The planets (indeed, with the Moon) give us a special treat during the middle of our period. Mars has been slowly working its way north as it falls behind Earth, but has been setting around 8 PM since early last November. At the same time, Venus has night-to-night been slowly and brilliantly creeping up (you can't miss it in western twilight), the two approaching each other. Finally, on Saturday the 21st, they meet in conjunction just half a degree apart, the angular diameter of the full Moon, Mars to the north. The contrast is remarkable, Venus a creamy white, Mars a yellow- orange, even reddish color, Venus some 100 times brighter. Even better, on that night the Moon gets into the act, the slim crescent hovering above the two. The evening before, a slimmer crescent passes a couple degrees north of them. The planets then slowly separate as each night Venus climbs ever higher.

What's left but Jupiter, which is now already up in the east as the sky darkens and transits the meridian shortly before midnight. Moving slowly retrograde, westward against the stars, Jupiter stands brightly between Leo and dim Cancer to the west of the star Regulus. Oh, but then there is Saturn rising a couple hours after Jovian transit, and Neptune, which invisibly goes through conjunction with the Sun on Wednesday the 25th.
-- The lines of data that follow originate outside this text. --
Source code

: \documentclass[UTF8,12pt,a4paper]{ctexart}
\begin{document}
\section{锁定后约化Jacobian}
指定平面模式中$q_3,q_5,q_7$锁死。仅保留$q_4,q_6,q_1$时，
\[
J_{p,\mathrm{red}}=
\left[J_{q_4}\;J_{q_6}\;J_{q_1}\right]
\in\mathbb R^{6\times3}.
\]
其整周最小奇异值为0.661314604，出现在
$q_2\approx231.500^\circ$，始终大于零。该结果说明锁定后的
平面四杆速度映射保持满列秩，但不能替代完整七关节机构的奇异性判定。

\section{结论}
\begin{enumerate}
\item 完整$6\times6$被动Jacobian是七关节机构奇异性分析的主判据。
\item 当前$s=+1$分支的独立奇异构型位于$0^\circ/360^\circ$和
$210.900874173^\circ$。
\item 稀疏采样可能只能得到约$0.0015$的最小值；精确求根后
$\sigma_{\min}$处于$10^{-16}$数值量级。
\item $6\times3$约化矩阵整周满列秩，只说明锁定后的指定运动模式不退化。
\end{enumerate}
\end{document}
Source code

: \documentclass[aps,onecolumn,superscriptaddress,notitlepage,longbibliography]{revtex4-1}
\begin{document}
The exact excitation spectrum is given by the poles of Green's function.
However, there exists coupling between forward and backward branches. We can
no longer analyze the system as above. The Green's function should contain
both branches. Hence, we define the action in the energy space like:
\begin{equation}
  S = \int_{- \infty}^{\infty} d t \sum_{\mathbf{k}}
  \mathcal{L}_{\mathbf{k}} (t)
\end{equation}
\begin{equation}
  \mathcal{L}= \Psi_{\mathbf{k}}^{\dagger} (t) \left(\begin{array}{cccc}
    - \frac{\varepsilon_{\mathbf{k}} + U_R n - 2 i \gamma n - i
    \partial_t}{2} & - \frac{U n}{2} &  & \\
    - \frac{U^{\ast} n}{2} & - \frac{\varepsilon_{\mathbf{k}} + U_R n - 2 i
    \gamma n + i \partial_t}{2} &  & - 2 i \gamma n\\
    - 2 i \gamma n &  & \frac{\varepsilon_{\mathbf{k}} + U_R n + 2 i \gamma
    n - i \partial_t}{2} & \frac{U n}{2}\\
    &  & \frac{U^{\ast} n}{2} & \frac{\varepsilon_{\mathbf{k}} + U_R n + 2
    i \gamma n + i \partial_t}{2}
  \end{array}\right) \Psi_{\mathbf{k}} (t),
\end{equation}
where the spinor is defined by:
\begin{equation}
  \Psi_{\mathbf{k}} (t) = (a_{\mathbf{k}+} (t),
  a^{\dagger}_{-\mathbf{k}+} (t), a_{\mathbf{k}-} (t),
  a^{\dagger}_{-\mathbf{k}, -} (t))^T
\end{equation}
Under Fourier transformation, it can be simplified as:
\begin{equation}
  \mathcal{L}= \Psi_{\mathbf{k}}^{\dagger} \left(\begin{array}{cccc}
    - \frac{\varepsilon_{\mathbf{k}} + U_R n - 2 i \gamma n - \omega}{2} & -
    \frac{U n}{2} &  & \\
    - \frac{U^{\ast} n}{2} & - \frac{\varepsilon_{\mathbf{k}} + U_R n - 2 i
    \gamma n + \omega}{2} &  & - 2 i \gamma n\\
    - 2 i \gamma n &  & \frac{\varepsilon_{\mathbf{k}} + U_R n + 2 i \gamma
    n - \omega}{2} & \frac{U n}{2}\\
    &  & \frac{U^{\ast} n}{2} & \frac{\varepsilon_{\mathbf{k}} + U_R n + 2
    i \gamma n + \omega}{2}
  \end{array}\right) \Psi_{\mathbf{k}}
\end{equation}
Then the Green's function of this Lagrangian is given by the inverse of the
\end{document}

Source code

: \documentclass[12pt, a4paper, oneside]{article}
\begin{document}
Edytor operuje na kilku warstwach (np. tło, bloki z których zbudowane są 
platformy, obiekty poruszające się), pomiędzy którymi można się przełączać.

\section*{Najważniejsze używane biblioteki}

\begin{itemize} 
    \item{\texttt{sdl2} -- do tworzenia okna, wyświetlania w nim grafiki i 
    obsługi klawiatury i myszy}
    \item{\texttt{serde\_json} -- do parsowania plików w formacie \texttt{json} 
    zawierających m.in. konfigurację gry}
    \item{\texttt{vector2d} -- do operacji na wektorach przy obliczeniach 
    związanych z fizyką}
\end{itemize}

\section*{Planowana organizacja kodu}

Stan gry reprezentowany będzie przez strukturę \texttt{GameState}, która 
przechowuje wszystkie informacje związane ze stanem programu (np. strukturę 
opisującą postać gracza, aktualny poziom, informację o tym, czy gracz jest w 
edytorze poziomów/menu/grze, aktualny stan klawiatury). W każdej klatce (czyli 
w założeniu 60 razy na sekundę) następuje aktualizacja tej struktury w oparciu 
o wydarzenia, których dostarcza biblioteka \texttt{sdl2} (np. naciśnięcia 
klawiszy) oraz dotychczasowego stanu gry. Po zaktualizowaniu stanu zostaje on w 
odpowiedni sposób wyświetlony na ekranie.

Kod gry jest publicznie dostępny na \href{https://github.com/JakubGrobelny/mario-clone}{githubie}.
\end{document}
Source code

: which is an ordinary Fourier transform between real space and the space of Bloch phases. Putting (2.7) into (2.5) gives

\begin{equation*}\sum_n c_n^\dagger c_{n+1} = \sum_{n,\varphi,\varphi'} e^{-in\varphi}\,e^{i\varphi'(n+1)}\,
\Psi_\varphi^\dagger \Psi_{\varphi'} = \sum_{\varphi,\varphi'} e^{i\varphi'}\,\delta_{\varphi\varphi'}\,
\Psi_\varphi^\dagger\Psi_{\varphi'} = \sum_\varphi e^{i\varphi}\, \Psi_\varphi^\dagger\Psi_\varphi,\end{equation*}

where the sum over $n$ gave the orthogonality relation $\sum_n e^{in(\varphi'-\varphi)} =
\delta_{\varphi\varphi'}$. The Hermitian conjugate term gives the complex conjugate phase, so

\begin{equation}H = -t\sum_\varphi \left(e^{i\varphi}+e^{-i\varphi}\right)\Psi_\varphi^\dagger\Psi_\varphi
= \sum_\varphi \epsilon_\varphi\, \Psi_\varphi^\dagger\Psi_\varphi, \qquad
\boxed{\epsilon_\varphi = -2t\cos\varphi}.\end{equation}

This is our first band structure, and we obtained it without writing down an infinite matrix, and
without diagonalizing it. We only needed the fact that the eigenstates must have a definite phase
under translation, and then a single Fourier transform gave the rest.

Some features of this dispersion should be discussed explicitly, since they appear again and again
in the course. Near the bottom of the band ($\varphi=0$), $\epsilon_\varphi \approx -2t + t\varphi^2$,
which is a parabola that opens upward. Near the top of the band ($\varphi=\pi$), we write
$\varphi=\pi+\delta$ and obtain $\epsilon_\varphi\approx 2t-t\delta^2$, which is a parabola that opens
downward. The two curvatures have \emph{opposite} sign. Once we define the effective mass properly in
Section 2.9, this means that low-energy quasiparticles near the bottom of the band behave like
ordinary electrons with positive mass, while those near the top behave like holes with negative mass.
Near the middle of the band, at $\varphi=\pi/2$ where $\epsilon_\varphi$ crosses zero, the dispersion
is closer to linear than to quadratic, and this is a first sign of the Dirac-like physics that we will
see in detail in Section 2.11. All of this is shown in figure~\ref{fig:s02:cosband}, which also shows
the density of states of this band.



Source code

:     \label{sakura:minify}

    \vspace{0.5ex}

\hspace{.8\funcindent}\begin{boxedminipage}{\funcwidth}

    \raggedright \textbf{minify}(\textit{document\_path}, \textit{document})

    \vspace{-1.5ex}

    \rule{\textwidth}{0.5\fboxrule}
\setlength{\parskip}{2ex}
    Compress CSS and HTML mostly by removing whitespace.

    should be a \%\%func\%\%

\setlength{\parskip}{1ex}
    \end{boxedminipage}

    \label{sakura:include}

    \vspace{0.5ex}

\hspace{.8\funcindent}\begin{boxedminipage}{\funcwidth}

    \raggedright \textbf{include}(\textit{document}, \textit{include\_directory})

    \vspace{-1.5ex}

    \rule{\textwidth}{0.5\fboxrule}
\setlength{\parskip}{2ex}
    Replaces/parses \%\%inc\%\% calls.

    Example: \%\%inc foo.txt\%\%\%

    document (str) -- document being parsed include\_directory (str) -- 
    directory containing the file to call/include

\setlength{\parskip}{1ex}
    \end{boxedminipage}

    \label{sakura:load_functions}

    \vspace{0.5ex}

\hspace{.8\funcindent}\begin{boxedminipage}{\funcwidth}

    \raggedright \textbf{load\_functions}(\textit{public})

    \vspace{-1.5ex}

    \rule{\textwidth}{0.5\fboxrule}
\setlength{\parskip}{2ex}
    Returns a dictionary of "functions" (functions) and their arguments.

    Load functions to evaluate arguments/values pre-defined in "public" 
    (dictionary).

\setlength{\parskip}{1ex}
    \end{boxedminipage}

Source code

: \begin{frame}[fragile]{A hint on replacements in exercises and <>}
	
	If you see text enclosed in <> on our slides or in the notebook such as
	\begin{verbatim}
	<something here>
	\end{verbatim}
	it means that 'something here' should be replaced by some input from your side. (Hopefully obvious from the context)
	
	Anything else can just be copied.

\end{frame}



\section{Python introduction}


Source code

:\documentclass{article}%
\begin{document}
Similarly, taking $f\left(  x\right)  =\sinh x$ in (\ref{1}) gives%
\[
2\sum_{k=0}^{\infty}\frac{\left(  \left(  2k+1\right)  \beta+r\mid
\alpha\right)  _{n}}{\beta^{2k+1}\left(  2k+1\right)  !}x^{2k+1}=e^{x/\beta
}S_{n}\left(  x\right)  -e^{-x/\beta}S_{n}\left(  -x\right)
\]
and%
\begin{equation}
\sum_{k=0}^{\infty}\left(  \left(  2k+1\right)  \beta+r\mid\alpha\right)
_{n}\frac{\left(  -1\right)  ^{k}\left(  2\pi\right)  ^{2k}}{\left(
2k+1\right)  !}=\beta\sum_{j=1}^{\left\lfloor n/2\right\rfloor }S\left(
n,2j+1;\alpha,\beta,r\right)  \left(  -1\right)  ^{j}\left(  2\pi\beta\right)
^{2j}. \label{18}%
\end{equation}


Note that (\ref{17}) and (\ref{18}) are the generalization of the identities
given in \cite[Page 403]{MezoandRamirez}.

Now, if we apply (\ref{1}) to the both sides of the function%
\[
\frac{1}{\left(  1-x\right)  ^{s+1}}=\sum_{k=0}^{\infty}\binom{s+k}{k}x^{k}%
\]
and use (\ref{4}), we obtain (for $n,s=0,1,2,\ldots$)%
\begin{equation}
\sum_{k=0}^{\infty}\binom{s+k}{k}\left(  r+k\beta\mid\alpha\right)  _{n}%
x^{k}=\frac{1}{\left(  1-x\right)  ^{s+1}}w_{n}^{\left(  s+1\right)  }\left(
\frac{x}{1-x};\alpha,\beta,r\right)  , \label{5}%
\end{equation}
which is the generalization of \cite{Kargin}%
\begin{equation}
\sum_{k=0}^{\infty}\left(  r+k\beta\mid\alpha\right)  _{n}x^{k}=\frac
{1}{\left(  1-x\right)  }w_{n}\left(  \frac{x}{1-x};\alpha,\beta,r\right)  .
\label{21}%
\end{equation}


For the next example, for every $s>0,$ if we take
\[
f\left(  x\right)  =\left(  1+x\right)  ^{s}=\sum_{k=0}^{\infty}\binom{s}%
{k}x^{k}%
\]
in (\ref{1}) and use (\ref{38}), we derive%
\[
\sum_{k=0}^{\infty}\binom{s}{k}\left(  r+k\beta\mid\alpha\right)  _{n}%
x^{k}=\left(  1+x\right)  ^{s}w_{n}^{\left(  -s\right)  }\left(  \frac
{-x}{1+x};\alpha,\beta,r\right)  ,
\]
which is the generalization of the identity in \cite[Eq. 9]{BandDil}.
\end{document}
And speaking of the Sun, it's slowly creeping northward toward the Vernal Equinox and northern spring and is now a full 10 degrees north of the Winter Solstice parallel.

In early evening, Orion and the rest of the winter gang ride high. But as Jupiter announces, Leo and spring are not far behind. To the northeast the Big Dipper rises, while the "W" of Cassiopeia descends. Lonely Polaris, however, maintains its steadfast position, up from the horizon at an angle about that of your latitude: the first law of celestial navigation.